WASHINGTON -- The Obama administration has pulled its ambassador home from Syria, arguing that his support for anti-Assad activists had put him in grave danger. It was the most dramatic action so far by the United States as it struggles to counter a Mideast autocrat who is withstanding pressure that has toppled neighboring dictators.

Syria responded quickly yesterday, ordering home its envoy from Washington.

Ambassador Robert Ford was temporarily recalled on Saturday after the United States received "credible threats against his personal safety in Syria," the State Department said, pointing directly at President Bashar Assad's government.

Ford had been the subject of several incidents of intimidation. He has enraged Syrian authorities with his forceful defense of anti-Assad demonstrations and his harsh critique of a government crackdown that has now claimed more than 3,000 lives.

Calling Ford back to the United States is short of a full diplomatic break, but represents the collapse of the administration's hopes that it could draw Assad toward government changes and a productive role fostering Mideast peace. Washington held off on a full condemnation of Assad as his crackdown worsened this spring, and waited months to demand that he step aside.

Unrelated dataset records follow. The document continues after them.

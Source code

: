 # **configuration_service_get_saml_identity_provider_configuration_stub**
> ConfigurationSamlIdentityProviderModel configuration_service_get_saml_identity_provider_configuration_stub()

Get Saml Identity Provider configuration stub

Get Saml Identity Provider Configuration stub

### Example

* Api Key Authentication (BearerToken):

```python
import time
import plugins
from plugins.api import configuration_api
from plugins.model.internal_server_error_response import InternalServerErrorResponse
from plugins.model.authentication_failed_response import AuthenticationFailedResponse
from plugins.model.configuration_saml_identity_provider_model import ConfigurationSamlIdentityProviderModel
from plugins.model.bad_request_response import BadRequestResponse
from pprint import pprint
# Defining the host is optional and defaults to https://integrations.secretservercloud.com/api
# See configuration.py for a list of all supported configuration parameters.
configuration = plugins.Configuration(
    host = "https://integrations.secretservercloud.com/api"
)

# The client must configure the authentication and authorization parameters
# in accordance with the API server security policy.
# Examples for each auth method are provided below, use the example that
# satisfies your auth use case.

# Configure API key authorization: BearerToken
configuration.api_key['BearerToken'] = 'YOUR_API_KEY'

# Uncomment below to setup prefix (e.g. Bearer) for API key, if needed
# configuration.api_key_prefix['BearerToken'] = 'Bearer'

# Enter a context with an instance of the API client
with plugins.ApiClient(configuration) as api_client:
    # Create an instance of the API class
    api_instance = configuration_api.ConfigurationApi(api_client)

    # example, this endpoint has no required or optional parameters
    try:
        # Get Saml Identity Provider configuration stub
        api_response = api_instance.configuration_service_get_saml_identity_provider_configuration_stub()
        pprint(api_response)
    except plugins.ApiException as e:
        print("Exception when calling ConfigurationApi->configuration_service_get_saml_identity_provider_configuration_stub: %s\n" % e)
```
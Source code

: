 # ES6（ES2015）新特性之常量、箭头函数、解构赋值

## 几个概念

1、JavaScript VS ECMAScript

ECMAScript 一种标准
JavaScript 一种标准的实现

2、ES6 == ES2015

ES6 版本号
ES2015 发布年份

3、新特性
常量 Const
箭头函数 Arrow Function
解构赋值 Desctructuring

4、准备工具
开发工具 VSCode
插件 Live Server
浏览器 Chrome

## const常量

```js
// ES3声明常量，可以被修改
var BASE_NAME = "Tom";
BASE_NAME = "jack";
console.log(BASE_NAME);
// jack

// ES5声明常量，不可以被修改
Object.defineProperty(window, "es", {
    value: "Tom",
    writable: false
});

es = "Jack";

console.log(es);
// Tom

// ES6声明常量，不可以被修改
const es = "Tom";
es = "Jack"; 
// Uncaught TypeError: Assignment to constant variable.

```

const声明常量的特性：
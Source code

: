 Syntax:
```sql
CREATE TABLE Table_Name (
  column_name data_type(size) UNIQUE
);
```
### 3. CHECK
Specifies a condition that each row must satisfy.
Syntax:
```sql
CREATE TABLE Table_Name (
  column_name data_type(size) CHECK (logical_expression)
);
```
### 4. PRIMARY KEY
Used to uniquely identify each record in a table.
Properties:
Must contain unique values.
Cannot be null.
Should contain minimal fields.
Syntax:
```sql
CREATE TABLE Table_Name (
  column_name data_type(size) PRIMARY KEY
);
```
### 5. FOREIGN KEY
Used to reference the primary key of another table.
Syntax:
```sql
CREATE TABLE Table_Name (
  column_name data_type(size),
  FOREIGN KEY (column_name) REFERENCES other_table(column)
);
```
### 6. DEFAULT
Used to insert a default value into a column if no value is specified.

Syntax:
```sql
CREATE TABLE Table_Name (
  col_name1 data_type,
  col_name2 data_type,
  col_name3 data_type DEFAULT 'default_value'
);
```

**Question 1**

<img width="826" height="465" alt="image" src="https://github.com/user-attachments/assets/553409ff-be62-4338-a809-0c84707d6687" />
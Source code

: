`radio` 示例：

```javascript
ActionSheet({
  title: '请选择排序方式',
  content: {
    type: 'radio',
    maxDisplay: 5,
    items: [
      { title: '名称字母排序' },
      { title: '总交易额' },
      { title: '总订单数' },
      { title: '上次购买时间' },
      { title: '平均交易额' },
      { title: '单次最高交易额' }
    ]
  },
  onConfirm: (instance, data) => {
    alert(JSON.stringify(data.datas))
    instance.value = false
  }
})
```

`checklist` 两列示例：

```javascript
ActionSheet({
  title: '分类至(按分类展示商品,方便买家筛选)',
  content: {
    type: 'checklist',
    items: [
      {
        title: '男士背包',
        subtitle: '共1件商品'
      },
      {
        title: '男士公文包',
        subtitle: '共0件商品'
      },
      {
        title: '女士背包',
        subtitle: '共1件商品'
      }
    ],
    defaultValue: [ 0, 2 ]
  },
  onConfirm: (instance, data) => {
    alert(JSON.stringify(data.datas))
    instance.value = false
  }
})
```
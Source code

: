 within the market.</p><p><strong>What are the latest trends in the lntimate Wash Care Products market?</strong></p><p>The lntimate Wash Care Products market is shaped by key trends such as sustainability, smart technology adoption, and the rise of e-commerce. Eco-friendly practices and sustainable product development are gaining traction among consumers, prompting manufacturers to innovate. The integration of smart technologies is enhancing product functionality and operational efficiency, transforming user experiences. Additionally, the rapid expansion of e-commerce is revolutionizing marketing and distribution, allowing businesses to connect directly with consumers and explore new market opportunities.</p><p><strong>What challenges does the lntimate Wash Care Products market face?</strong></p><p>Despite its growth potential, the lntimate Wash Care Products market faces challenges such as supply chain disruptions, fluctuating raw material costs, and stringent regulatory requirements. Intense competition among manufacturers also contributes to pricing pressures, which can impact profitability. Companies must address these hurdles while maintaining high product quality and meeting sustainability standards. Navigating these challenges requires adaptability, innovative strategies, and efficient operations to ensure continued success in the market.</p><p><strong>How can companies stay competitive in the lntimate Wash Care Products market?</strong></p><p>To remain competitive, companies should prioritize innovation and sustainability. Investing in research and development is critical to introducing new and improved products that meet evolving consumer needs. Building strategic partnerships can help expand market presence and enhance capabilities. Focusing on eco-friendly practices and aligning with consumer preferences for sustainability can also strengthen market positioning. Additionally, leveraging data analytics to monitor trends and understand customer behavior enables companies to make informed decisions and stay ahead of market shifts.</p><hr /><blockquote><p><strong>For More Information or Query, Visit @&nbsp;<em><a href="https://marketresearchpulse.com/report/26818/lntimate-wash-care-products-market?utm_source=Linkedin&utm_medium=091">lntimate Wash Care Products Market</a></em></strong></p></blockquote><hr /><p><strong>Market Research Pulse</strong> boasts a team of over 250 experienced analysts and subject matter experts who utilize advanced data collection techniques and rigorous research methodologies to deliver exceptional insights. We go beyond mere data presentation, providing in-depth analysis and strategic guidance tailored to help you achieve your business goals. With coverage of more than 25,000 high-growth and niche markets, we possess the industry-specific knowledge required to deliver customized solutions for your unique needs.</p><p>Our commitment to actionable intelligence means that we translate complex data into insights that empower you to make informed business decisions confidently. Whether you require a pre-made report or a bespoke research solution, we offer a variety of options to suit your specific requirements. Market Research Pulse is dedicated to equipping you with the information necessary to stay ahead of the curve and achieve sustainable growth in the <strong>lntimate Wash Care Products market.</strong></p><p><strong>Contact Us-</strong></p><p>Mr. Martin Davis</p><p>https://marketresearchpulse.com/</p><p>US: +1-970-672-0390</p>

Ford's presence in Damascus had been an important symbolic part of President Barack Obama's effort to engage Syria, which was without a U.S. ambassador for years after the Bush administration broke ties over Syria's alleged role in the 2005 assassination of a political candidate in neighboring Lebanon.

With Moammar Gadhafi's death last week in Libya, and the revolutions that toppled longtime leaders Hosni Mubarak in Egypt and Zine El-Abidine Ben Ali in Tunisia, Assad is among the Arab Spring autocrats left standing. Along with Ali Abdullah Saleh in Yemen, he is facing the most pressure from his citizens to leave power. Yet with his vast security network and close links with Russia and China, Assad is perhaps the one best placed to withstand pressures for change.

In Washington, State Department spokeswoman Victoria Nuland said, "We are concerned about a campaign of regime-led incitement targeted personally at Ambassador Ford by the state-run media of the government of Syria."